One of the best features about the control station is that we can customize its layout. All we need to do is drag the modules from the menu section and drop them in one of the cells of the table. Doing so will generate a control interface for the selected modules in the target locations. The user then will be able to control and give commands to all controllable values of this module. Two such examples are the move “forward” for the chassis controller and “rotate to degrees” for the camera servos. There is also support for read only data (that can be read from the robot sensors). Example for this is the stream from the camera module.

Different control options

Having the eyes of an ex gamer, I thought it would be cool feature to add a mode for a first person control. Using the keyboard to control the moving direction of the chassis and the mouse to control the turret just like a game. Right now it’s a bit of a bumpy ride since the system have about 100-150 milliseconds delay before a command reach it’s destination. I really hope to improve this in the next versions.

The infamous first post

… The module was entering the last phase of the landing. The speed was reduced enough by the reverse thrusters and now it was only meters from the surface. The board computer changed it’s mode and start calculating and careful corrections in the last steps.

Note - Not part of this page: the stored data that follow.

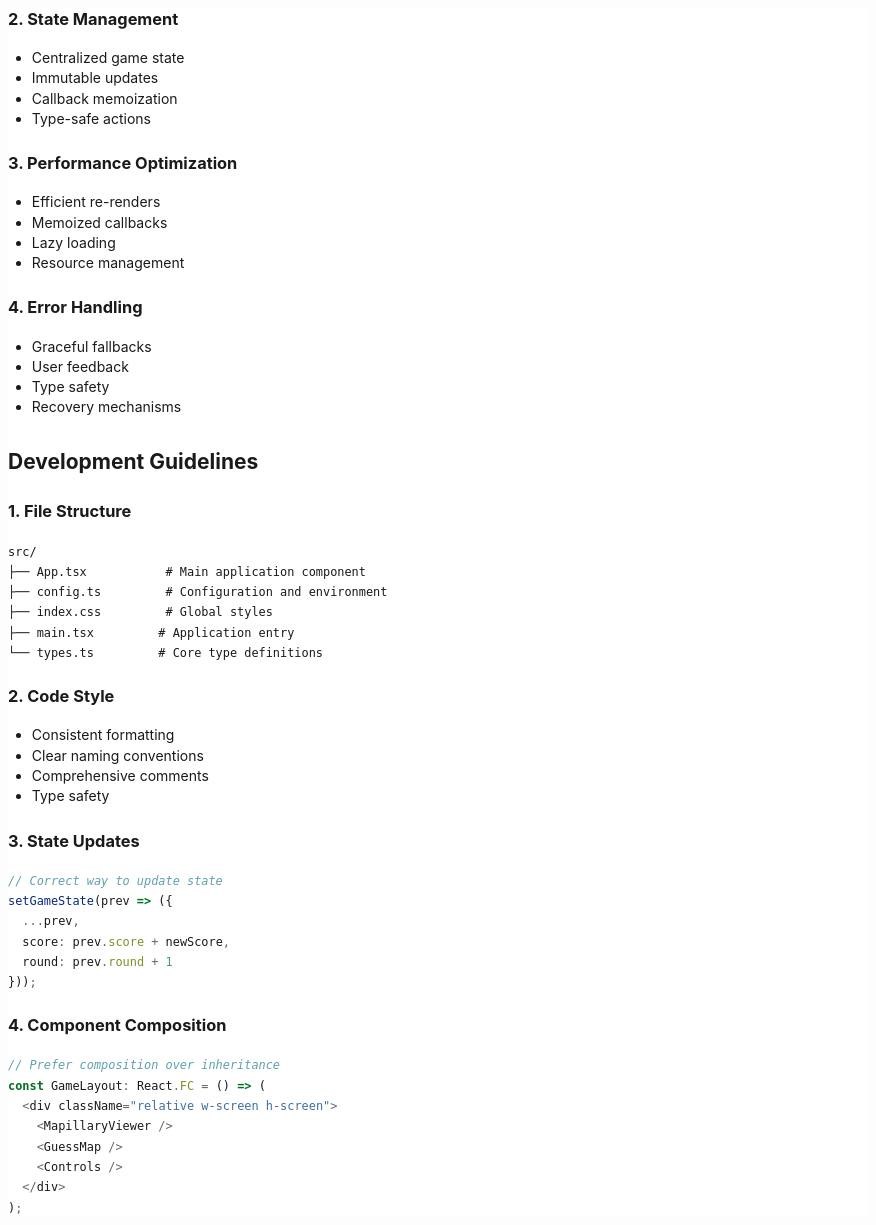 ### 2. State Management
- Centralized game state
- Immutable updates
- Callback memoization
- Type-safe actions

### 3. Performance Optimization
- Efficient re-renders
- Memoized callbacks
- Lazy loading
- Resource management

### 4. Error Handling
- Graceful fallbacks
- User feedback
- Type safety
- Recovery mechanisms

## Development Guidelines

### 1. File Structure
```
src/
├── App.tsx           # Main application component
├── config.ts         # Configuration and environment
├── index.css         # Global styles
├── main.tsx         # Application entry
└── types.ts         # Core type definitions
```

### 2. Code Style
- Consistent formatting
- Clear naming conventions
- Comprehensive comments
- Type safety

### 3. State Updates
```typescript
// Correct way to update state
setGameState(prev => ({
  ...prev,
  score: prev.score + newScore,
  round: prev.round + 1
}));
```

### 4. Component Composition
```typescript
// Prefer composition over inheritance
const GameLayout: React.FC = () => (
  <div className="relative w-screen h-screen">
    <MapillaryViewer />
    <GuessMap />
    <Controls />
  </div>
);
```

A few seconds later, the module was sitting proud on the surface. The mission control computer, activated self diagnostic sequence for the module and the precious cargo. The diagnostic software took about a year to be developed but was active for only 7 seconds and resulted in 14 green lights. The importance of those green lights was great. They were the thing that indicated that the next stage of the plan can commence.
The signal reached the module, as well as the other hundreds of modules scattered on the foreign surface. The door of every module opened and the machines until now transported only as cargo, awakened to life. They disembarked out of their transports and looked at the lifeless wasteland with their cold robotic eyes.

Even thought they shared their mind, each of them had a specialized construction, sensors and tools to help them achieve their combined purpose. In less than 2 years, in place of this barren terrain, there will be a completely habitable small city that will accept the first colonists …

Back to reality …

I have always been fascinated with these sci-fi visions of the future. In particular  the artificial intelligence and robotics. There are a lot of things i want to try in these fields, so i started with building my own robots (or at least attempt to do so).

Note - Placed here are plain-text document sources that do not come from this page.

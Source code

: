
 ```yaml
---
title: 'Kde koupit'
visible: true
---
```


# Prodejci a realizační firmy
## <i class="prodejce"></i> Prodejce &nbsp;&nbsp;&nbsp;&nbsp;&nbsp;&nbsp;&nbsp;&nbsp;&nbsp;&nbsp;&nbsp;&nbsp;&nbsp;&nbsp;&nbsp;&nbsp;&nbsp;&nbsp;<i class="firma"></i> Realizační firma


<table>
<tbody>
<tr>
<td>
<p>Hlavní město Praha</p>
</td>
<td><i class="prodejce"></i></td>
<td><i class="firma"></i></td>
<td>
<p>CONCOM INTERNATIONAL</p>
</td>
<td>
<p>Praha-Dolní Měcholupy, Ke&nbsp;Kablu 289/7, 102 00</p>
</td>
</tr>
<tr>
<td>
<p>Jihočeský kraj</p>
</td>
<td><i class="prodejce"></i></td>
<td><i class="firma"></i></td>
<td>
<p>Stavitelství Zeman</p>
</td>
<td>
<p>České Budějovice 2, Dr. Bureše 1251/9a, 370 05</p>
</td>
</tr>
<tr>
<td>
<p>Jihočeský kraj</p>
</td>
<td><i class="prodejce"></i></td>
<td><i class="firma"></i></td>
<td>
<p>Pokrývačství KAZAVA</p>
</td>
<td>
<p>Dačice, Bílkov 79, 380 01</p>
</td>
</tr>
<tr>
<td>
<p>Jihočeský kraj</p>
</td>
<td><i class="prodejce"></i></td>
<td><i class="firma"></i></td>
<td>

It started as one robot that have a Raspberry Pi as its main computer and Arduino Uno board for control of the low-level electronics, sensors and motors. Soon after, i used some spare parts and build a second one. Since i am a software guy (really suck at electronics), i started with the software. It is almost identical for both machines with the major difference in the chassis drivers:

  • Low level drivers for sensors and motors control.
  • Installed OpenCv to handle all image processing tasks.
  • Embedded web server that allows to control the robots directly in the browser.

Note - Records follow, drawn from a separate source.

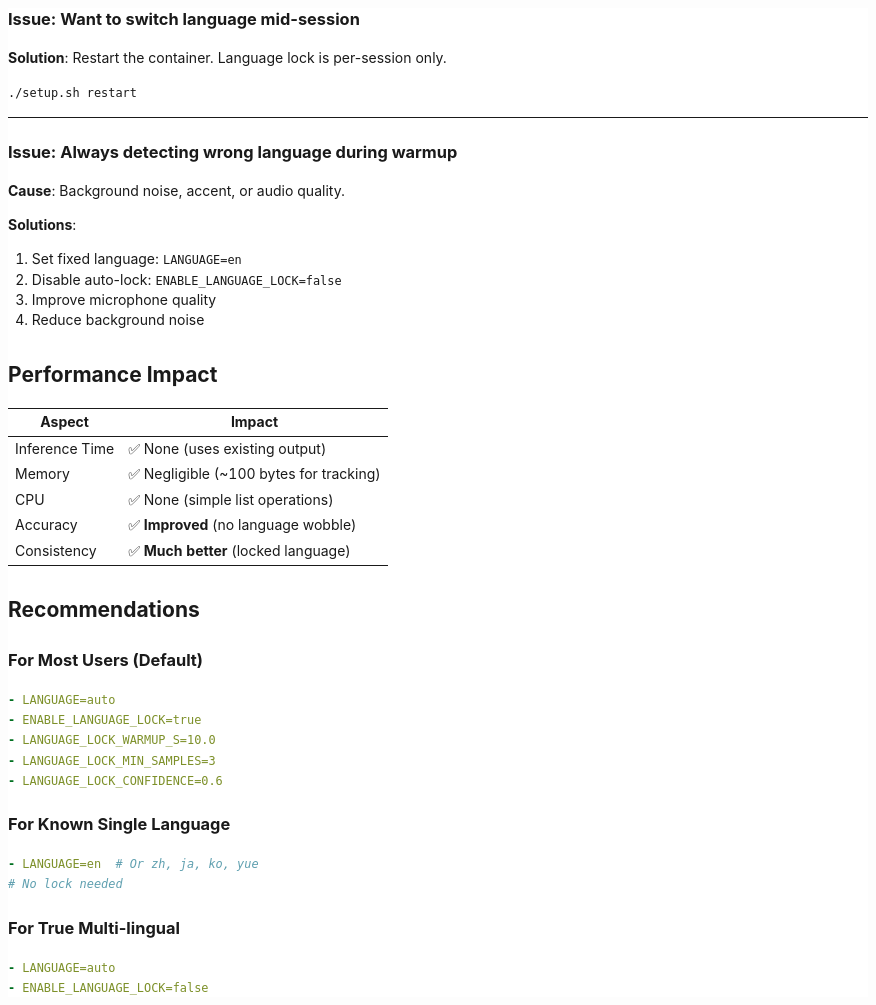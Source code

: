 
### Issue: Want to switch language mid-session

**Solution**: Restart the container. Language lock is per-session only.

```bash
./setup.sh restart
```

---

### Issue: Always detecting wrong language during warmup

**Cause**: Background noise, accent, or audio quality.

**Solutions**:
1. Set fixed language: `LANGUAGE=en`
2. Disable auto-lock: `ENABLE_LANGUAGE_LOCK=false`
3. Improve microphone quality
4. Reduce background noise

## Performance Impact

| Aspect | Impact |
|--------|--------|
| Inference Time | ✅ None (uses existing output) |
| Memory | ✅ Negligible (~100 bytes for tracking) |
| CPU | ✅ None (simple list operations) |
| Accuracy | ✅ **Improved** (no language wobble) |
| Consistency | ✅ **Much better** (locked language) |

## Recommendations

### For Most Users (Default)
```yaml
- LANGUAGE=auto
- ENABLE_LANGUAGE_LOCK=true
- LANGUAGE_LOCK_WARMUP_S=10.0
- LANGUAGE_LOCK_MIN_SAMPLES=3
- LANGUAGE_LOCK_CONFIDENCE=0.6
```

### For Known Single Language
```yaml
- LANGUAGE=en  # Or zh, ja, ko, yue
# No lock needed
```

### For True Multi-lingual
```yaml
- LANGUAGE=auto
- ENABLE_LANGUAGE_LOCK=false
```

As i mentioned previously i am not a hardware guy, so the hardware is built by using ready-made components and kits. The machines have different chassis and components, however both of them have the same functionality in common:

  • Raspberry pi 2/3 – This is the main brain of the robot. The raspberry have enough processing power for fairly complex tasks such as image processing and neural networks.
  • Arduino Uno – I am using Arduino to control the low level electronics, sensors and motors.
  • Pi camera – Both of the machines have pan/tilt turret and a Pi camera attached to it.
  • Wi-Fi – Not much to be said here. We want to control the robots remotely.
    Whats next?

    Make this pile of components actually work together. Right now all of the components are working and can be controlled separately. However there are still some issues with them working together, and the next step is to tune the software and hardware for both machines (hopefully without blowing anything up).